(This is part of a series. Check out the first post on lexical diversity here and the second post on vowel quality here.)
A commonly cited reason for why so-called ‘native speaker’ English teachers are superior to ‘non-native’ English speaker teachers is pronunciation. “How can the students learn proper pronunciation from someone with a foreign accent?” howl the haters. “Native speaker teachers speak correctly, so students will have an accurate model,” wail the whiners.
“What if accent is all in your mind?” says me.
JK JK, accents are real and we all have them. However, our perception of accents is driven by more than just the technical difference in sounds. Dr. Sara Incera and her team show that foreign accents can be wrongly accused as the culprit of communication difficulties. While most research has looked at how accent affects comprehension, this paper (2017) considers the reverse: how does comprehension affect accent perception?
They do this by looking at the effects of sentence predictability on how strongly an accent is perceived. For example, “Every morning I drink _____.” There are many things that could fit in that blank, and what your mind is expecting to hear populates as you’re processing the sentence in real time. Incera et. al hypothesize that if the sentence completion is something unpredictable like, say, “Every morning I drink… lamp”, then you will perceive a stronger foreign accent on the part of the speaker than if the completion was predictable.
What makes this study a special, precious, unique snowflake amidst previous work on accent perception is that it isolates the speaker-independent variable of sentence predictability from speaker-dependent factors. Umm… wut.
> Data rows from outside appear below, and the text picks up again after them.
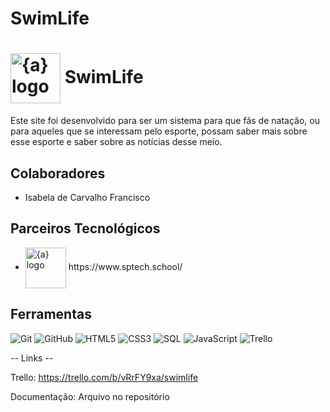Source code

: # SwimLife

<h1>
<img align="center" width="80px" src="![logoswimlife](https://github.com/user-attachments/assets/49eadd2d-c0a5-4e93-9fd3-be75bff16038)" img width="80" alt="{a} logo"class="img-fluid"></a>
    <span>SwimLife</span>
</h1>

Este site foi desenvolvido para ser um sistema para que fãs de natação, ou para aqueles que se interessam pelo esporte, possam saber mais sobre esse esporte e saber sobre as notícias desse meio. 

## Colaboradores
- Isabela de Carvalho Francisco

## Parceiros Tecnológicos
- <a href="https://www.sptech.school/">
      <img align="center" width="65px" src="https://moodle.sptech.school/pluginfile.php/1/core_admin/logo/0x150/1692971033/sptech_principal_ciano.png" alt="{a} logo" class="img-fluid"></a> https://www.sptech.school/

## Ferramentas
![Git](https://img.shields.io/badge/Git-000?style=for-the-badge&logo=git)
![GitHub](https://img.shields.io/badge/GitHub-000?style=for-the-badge&logo=github)
![HTML5](https://img.shields.io/badge/HTML-000?style=for-the-badge&logo=html5)
![CSS3](https://img.shields.io/badge/CSS-000?style=for-the-badge&logo=css3&logoColor=30A3DC)
![SQL](https://img.shields.io/badge/sql-000?style=for-the-badge&logo=mysql)
![JavaScript](https://img.shields.io/badge/JavaScript-000?style=for-the-badge&logo=javascript)
![Trello](https://img.shields.io/badge/trello-000?style=for-the-badge&logo=trello&logoColor=30A3DC)

-- Links --

Trello: https://trello.com/b/vRrFY9xa/swimlife

Documentação: Arquivo no repositório

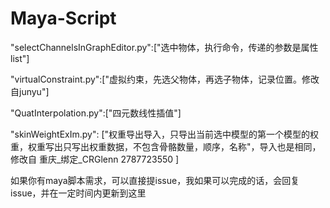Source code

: # Maya-Script  


"selectChannelsInGraphEditor.py":["选中物体，执行命令，传递的参数是属性list"]  

"virtualConstraint.py":["虚拟约束，先选父物体，再选子物体，记录位置。修改自junyu"]  

"QuatInterpolation.py":["四元数线性插值"]

"skinWeightExIm.py": ["权重导出导入，只导出当前选中模型的第一个模型的权重，权重写出只写出权重数据，不包含骨骼数量，顺序，名称"，导入也是相同，修改自 重庆_绑定_CRGlenn 2787723550 ]

如果你有maya脚本需求，可以直接提issue，我如果可以完成的话，会回复issue，并在一定时间内更新到这里  

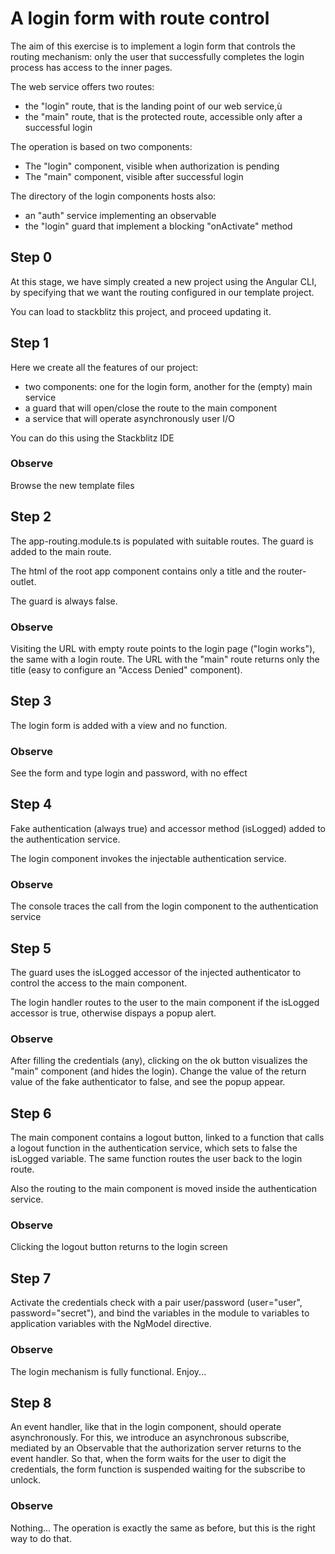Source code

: # A login form with route control

The aim of this exercise is to implement a login form that controls the routing mechanism: only the user that successfully completes the login process has access to the inner pages.

The web service offers two routes:

- the "login" route, that is the landing point of our web service,ù
- the "main" route, that is the protected route, accessible only after a successful login

The operation is based on two components:

- The "login" component, visible when authorization is pending
- The "main" component, visible after successful login

The directory of the login components hosts also:

- an "auth" service implementing an observable
- the "login" guard that implement a blocking "onActivate" method

## Step 0

At this stage, we have simply created a new project using the Angular CLI, by specifying that we want the routing configured in our template project.

You can load to stackblitz this project, and proceed updating it.

## Step 1

Here we create all the features of our project:

  * two components: one for the login form, another for the (empty) main service
  * a guard that will open/close the route to the main component
  * a service that will operate asynchronously user I/O

You can do this using the Stackblitz IDE

### Observe

Browse the new template files

## Step 2

The app-routing.module.ts is populated with suitable routes. The guard is added to the main route.

The html of the root app component contains only a title and the router-outlet.

The guard is always false.

### Observe

Visiting the URL with empty route points to the login page ("login works"), the same with a login route. The URL with the "main" route returns only the title (easy to configure an "Access Denied" component).

##  Step 3

The login form is added with a view and no function.

### Observe

See the form and type login and password, with no effect

## Step 4

Fake authentication (always true) and accessor method (isLogged) added to the authentication service.

The login component invokes the injectable authentication service.

### Observe

The console traces the call from the login component to the authentication service

## Step 5

The guard uses the isLogged accessor of the injected authenticator to control the access to the main component.

The login handler routes to the user to the main component if the isLogged accessor is true, otherwise dispays a popup alert.

### Observe

After filling the credentials (any), clicking on the ok button visualizes the "main" component (and hides the login). Change the value of the return value of the fake authenticator to false, and see the popup appear.

## Step 6

The main component contains a logout button, linked to a function that calls a logout function in the authentication service, which sets to false the isLogged variable. The same function routes the user back to the login route.

Also the routing to the main component is moved inside the authentication service.

### Observe

Clicking the logout button returns to the login screen

## Step 7

Activate the credentials check with a pair user/password (user="user", password="secret"), and bind the variables in the module to variables to application variables with the NgModel directive.

### Observe

The login mechanism is fully functional. Enjoy...

## Step 8

An event handler, like that in the login component, should operate asynchronously. For this, we introduce an asynchronous subscribe, mediated by an Observable that the authorization server returns to the event handler.
So that, when the form waits for the user to digit the credentials, the form function is suspended waiting for the subscribe to unlock. 

### Observe

Nothing... The operation is exactly the same as before, but this is the right way to do that.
Here is a nifty table to tablesplain:
These researchers conduct two highly-controlled experiments to determine the specific effect of sentence context on foreign accent perception.
Methodology
Here is the recipe for the first experiment:
Step 1: Identify 24 freerange, artisanal sentences from Bloom and Fischer’s 1980 sentence corpus that have a highly predictable final word.These are the predictable sentences aka the snoozefest sentences.
Step 2: Chop off the final word of each sentence and swap it with another sentence. These are the unpredictable sentences aka the acid trips sentences. For example:
- After dinner they washed the _ dishes (closet)
- He hung her coat in the _ closet (dishes)
Step 3: Isolate the final word of the sentence by recording the sentence stem and final word with different speakers. Record the sentence stems in a ladyvoice by a speaker of American English. Record the final words in a manlyman voice by 6 speakers of English as a foreign language (2 Chinese speakers, 2 Hindi speakers, and 2 Arabic speakers). The gender difference is to make the final word clearly distinct so it alone will be rated for accent, but you could easily reverse the genders. Splice the recordings together.
Step 4: Find 24 randos to be your participants. They are speakers of American English. Give them some course credit for their time, please and thank you.
Step 5: Have participants each listen to a mix of 12 predictable and 12 unpredictable sentences counterbalanced from all 6 of the foreign speakers. They click on a button on the computer screen that says “Weak Accent” or “Strong Accent.” Instruct them to rate only the final word spoken by the male speaker.
Voila! You have a pile of data to eat for dinner! Bon appetit!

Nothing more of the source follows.